When hikers on last month’s 25thAnniversary Mountains to Sound Greenway Trek finished traversing Rattlesnake Ridge, they arrived at beautiful Snoqualmie Point Park, with its timber-frame overlook surveying the expansive scenery of the Snoqualmie Valley and surrounding peaks. When they arrived, they did something abnormal; they sat down and wrote thank you notes. The people on this Trek knew something that most people who drive up to the Park, or use the nearby trailhead may not know: that without a timely investment by the Land and Water Conservation Fund (LWCF), this spectacular site would have been paved over and inaccessible to the public.
In the late 1990s, a plan surfaced to develop eight office buildings on the site, which had once been a winery and later was zoned for industrial development. The efforts of a wide variety of stakeholders culminated in obtaining LWCF funding to establish the park in 1999. A little-known federal program, the Land and Water Conservation Fund, has been working for the last 50 years to conserve our natural treasures and make sure these places remain open for everyone to enjoy. Unfortunately, LWCF will expire this September unless Congress acts, which means no similar funding sources would exist for future conservation initiatives. Thankfully, Senator Maria Cantwell, a leader on Energy and Natural Resources issues for the Democratic Party, has been working hard to ensure that won’t happen.
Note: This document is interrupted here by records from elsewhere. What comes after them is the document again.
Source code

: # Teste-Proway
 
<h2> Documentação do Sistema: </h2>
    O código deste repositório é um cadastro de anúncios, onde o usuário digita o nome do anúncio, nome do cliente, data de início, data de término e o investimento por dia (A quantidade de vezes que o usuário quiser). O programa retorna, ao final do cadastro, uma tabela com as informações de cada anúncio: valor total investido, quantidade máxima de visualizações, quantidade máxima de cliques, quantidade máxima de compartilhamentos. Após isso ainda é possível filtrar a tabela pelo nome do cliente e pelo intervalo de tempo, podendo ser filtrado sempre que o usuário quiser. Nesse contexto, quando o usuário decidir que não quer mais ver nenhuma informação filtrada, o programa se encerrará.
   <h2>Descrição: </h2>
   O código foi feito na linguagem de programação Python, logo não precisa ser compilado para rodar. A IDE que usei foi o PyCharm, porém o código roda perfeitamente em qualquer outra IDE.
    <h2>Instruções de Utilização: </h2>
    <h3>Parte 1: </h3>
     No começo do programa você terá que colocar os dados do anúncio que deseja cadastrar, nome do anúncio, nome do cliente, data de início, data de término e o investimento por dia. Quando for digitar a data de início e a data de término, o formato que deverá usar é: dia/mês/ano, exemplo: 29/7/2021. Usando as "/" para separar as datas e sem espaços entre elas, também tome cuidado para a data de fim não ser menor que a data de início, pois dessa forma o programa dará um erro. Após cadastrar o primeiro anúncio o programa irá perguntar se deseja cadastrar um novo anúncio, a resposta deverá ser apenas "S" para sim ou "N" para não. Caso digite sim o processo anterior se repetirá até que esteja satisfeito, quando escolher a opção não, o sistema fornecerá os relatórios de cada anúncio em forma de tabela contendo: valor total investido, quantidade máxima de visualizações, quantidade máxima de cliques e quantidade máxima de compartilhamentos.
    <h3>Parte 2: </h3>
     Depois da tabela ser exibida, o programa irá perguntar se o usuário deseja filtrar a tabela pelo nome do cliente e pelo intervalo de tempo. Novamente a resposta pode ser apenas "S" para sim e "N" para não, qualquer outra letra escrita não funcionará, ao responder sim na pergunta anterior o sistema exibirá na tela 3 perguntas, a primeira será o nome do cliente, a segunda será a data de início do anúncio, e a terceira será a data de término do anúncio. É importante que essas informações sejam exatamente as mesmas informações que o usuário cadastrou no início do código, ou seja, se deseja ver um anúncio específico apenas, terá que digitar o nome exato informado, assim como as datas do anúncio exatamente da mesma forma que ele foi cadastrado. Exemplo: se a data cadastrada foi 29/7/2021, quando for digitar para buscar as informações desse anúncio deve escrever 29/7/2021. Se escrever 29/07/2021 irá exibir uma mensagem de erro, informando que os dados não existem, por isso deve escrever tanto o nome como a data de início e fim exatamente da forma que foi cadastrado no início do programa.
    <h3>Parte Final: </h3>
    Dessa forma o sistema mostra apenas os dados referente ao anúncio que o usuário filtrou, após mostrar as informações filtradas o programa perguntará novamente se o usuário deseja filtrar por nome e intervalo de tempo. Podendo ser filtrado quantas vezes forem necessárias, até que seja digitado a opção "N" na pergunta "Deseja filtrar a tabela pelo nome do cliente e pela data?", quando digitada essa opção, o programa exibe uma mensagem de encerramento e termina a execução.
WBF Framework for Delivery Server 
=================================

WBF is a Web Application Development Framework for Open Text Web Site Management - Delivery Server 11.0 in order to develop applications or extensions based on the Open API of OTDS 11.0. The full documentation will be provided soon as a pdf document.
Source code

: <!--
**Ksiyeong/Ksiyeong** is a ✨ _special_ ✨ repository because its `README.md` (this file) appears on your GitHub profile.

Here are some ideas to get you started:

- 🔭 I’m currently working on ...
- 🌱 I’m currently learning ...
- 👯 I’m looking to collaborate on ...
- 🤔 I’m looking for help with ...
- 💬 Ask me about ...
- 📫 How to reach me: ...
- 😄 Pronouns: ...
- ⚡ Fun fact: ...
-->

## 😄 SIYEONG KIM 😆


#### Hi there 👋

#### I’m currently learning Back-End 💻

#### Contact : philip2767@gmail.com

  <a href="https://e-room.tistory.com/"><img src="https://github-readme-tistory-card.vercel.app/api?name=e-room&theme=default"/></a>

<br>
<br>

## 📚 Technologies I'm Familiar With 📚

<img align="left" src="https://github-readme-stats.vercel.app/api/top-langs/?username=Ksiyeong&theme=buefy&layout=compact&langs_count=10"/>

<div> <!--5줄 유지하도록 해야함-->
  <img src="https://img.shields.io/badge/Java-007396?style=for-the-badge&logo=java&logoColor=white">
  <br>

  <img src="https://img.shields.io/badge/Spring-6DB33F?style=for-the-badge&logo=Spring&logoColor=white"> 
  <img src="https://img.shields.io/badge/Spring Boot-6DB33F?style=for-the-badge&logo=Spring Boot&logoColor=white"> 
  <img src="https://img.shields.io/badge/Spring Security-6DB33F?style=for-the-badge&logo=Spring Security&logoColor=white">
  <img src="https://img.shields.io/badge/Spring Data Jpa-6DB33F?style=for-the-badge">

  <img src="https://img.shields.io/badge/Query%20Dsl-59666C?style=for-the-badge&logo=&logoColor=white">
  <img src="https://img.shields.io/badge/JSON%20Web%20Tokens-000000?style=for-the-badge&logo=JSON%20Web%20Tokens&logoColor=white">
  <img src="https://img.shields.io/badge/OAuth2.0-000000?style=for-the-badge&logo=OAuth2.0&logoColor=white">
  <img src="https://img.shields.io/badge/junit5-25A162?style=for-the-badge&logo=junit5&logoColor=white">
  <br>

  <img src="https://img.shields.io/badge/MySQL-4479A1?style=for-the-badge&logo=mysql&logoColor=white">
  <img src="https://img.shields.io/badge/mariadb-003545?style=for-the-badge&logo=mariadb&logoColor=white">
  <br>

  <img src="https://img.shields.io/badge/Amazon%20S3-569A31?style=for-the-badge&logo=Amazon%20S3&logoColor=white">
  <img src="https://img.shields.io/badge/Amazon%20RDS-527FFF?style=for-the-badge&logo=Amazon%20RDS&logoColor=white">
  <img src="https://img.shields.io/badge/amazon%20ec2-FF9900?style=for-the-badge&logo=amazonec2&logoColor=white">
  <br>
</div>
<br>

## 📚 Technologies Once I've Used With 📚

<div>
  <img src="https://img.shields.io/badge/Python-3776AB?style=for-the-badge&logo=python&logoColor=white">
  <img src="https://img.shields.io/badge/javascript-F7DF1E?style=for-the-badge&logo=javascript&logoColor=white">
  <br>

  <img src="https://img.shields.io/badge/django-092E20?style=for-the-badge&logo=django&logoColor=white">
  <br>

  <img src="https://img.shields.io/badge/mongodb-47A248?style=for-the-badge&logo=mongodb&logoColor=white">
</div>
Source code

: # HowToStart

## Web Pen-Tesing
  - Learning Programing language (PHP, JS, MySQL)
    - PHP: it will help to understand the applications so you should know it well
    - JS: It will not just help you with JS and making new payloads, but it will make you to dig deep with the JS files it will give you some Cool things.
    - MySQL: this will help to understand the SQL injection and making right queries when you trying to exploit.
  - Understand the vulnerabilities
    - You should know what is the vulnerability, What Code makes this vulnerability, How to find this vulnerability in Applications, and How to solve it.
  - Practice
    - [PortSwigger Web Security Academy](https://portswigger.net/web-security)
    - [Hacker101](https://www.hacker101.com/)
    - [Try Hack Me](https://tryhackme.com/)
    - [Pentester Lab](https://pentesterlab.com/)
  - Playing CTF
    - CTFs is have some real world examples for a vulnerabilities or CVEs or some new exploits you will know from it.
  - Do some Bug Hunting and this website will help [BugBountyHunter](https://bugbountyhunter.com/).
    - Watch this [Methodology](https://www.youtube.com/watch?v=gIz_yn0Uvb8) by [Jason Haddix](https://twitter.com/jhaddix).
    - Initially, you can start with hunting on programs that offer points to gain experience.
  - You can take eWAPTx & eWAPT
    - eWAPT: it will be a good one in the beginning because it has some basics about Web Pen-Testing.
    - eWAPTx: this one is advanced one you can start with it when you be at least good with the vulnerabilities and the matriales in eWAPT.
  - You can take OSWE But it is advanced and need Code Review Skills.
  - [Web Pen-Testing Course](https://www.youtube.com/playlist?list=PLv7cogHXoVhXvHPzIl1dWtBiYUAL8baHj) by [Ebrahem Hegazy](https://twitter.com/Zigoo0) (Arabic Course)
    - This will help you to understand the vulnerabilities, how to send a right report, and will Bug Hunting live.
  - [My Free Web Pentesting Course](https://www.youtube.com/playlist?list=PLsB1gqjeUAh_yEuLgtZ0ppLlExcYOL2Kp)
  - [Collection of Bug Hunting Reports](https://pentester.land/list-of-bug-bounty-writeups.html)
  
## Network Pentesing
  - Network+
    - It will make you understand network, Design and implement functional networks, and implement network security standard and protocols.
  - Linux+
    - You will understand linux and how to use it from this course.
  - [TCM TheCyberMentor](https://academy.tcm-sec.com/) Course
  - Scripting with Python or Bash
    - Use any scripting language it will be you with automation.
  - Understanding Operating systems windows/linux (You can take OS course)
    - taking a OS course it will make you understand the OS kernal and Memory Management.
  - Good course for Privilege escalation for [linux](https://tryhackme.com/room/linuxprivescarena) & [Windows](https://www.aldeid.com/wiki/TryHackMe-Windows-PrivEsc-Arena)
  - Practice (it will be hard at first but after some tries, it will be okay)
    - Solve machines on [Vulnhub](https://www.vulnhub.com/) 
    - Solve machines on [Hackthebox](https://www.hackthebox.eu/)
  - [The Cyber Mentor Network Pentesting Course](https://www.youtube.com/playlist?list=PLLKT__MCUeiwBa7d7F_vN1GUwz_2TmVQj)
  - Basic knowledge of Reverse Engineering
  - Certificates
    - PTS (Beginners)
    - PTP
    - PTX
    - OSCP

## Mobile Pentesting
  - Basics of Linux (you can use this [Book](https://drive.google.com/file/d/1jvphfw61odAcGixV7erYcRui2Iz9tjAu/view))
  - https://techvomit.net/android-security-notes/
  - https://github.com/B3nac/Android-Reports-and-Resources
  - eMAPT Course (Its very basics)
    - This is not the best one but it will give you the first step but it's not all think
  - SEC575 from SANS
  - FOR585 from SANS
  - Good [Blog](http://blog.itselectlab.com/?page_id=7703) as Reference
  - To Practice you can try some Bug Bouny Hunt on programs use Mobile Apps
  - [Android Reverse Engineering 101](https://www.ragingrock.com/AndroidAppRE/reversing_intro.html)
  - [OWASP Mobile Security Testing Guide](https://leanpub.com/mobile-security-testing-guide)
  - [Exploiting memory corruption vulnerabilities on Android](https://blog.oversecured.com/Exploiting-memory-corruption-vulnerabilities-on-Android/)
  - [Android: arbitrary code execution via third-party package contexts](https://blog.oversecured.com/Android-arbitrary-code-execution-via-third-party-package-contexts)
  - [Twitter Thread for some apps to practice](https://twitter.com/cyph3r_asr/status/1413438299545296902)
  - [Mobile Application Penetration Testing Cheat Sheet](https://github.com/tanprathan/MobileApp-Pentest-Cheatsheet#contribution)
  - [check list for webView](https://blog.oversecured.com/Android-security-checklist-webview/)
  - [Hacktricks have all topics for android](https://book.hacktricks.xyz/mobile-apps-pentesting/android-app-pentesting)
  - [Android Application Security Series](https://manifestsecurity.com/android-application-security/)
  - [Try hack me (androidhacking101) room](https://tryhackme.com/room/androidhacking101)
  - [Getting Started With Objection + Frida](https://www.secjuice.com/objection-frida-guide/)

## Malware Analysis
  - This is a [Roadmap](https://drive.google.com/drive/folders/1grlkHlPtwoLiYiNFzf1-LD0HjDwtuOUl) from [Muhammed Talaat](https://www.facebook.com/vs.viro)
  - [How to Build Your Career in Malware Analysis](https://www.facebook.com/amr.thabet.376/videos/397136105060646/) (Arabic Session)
It was these new efforts by Senator Cantwell that the Trekkers were applauding in their thank you notes. Senator Cantwell has introduced legislation that would permanently reauthorize LWCF, ensuring that this great program is around to help citizens improve their communities in the future.
Since 1990, the LWCF has helped conserve more than 80,000 acres in the Greenway. When Trek participants biked and hiked from Ellensburg to Seattle, they passed dozens of sites that received funding from LWCF, like Lake Sammamish State Park, the Pacific Crest Trail, the Alpine Lakes Wilderness, and the Middle Fork Snoqualmie River Valley. Public access to these popular recreation areas might have been lost if it weren’t for the investments made by LWCF. And the job is not done yet.
Many public parks and natural areas still have sizeable holes in ownership that hinder access and land management, our regional trail network still has significant gaps that interrupt travel corridors, and lots of local parks need additional investments to create welcoming facilities. The past successes of LWCF are monumental, and so are the future needs. That’s why reauthorizing LWCF is important. Our congressional delegation deserves our gratitude for working hard to reauthorize LWCF and protect our natural heritage for generations to come.